Using the records below, filter out every line that lacks "myred" and copy the rest.

Data for the task START

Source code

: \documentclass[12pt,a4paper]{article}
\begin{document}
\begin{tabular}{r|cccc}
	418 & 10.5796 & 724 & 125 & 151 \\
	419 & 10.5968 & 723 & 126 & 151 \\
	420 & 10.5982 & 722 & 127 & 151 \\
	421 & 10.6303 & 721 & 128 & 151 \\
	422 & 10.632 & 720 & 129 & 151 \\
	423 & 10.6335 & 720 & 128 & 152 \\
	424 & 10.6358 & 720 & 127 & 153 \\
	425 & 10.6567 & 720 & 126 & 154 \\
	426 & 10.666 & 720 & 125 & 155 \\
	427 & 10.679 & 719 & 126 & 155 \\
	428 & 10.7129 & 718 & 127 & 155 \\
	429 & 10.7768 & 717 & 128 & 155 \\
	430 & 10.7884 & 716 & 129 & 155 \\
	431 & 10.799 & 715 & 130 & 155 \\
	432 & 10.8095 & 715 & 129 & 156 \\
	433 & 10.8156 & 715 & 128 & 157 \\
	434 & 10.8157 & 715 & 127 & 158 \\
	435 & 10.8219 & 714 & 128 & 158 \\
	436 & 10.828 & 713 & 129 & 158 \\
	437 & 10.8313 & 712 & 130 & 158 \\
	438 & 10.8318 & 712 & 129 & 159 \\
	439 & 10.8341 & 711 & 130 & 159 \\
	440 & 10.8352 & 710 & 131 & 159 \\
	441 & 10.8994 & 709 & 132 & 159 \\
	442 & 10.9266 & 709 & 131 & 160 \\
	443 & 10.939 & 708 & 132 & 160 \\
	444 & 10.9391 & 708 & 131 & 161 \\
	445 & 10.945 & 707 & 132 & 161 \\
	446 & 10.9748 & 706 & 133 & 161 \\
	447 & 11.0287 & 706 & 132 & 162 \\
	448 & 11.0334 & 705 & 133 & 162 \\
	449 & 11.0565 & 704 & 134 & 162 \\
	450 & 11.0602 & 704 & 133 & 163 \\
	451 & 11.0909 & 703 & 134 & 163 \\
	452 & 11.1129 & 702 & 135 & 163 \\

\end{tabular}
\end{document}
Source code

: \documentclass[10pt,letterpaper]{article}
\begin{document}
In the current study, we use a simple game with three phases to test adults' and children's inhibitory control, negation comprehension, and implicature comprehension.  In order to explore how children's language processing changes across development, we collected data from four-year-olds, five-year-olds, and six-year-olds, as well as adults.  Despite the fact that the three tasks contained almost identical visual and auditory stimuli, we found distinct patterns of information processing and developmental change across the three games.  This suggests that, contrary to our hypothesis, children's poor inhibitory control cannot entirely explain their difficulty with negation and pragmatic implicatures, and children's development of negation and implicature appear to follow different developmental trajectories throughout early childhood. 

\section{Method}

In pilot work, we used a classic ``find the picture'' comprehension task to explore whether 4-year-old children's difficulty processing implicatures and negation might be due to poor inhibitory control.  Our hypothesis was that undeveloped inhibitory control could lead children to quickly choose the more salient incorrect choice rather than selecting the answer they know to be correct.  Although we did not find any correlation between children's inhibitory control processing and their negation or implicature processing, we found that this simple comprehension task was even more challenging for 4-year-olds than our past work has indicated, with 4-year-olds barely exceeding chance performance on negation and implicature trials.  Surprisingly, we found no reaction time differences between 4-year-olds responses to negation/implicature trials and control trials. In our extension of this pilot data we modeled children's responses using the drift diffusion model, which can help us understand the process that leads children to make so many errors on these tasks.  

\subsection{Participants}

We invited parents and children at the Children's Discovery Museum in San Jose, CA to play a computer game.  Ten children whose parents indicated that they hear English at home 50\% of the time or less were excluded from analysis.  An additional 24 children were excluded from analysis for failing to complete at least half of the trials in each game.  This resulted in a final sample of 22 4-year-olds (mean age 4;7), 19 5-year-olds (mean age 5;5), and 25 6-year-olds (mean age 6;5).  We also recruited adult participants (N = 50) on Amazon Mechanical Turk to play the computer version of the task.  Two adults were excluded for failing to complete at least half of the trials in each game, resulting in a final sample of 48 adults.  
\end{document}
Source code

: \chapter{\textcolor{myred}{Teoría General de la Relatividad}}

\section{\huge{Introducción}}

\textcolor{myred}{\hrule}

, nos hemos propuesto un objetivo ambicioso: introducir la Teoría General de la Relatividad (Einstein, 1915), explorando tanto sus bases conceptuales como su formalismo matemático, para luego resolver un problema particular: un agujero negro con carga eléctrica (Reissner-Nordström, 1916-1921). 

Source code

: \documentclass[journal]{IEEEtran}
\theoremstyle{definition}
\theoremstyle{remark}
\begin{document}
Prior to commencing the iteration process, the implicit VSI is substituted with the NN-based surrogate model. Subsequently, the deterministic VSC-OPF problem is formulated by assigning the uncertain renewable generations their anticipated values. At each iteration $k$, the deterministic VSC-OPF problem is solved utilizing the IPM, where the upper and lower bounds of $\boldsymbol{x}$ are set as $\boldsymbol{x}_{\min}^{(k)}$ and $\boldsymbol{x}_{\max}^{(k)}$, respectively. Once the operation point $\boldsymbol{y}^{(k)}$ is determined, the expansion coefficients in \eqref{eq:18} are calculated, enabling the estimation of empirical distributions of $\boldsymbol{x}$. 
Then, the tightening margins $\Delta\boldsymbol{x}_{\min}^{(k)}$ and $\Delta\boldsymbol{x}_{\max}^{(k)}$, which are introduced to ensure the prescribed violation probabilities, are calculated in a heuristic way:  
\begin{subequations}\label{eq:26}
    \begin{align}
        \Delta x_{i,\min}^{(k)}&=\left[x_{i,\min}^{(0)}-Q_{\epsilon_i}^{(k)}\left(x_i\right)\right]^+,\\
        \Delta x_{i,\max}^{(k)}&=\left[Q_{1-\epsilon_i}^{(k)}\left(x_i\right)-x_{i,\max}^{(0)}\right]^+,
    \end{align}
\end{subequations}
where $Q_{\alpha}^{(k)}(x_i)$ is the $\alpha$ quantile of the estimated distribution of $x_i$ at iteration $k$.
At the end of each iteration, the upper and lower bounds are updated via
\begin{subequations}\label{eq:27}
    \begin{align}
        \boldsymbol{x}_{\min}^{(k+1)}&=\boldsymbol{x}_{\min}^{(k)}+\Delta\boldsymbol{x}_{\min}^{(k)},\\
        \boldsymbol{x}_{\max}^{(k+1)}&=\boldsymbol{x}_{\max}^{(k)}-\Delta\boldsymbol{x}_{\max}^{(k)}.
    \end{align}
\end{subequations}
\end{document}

Data for the task END

Solution for this task =>
: \chapter{\textcolor{myred}{Teoría General de la Relatividad}}
\textcolor{myred}{\hrule}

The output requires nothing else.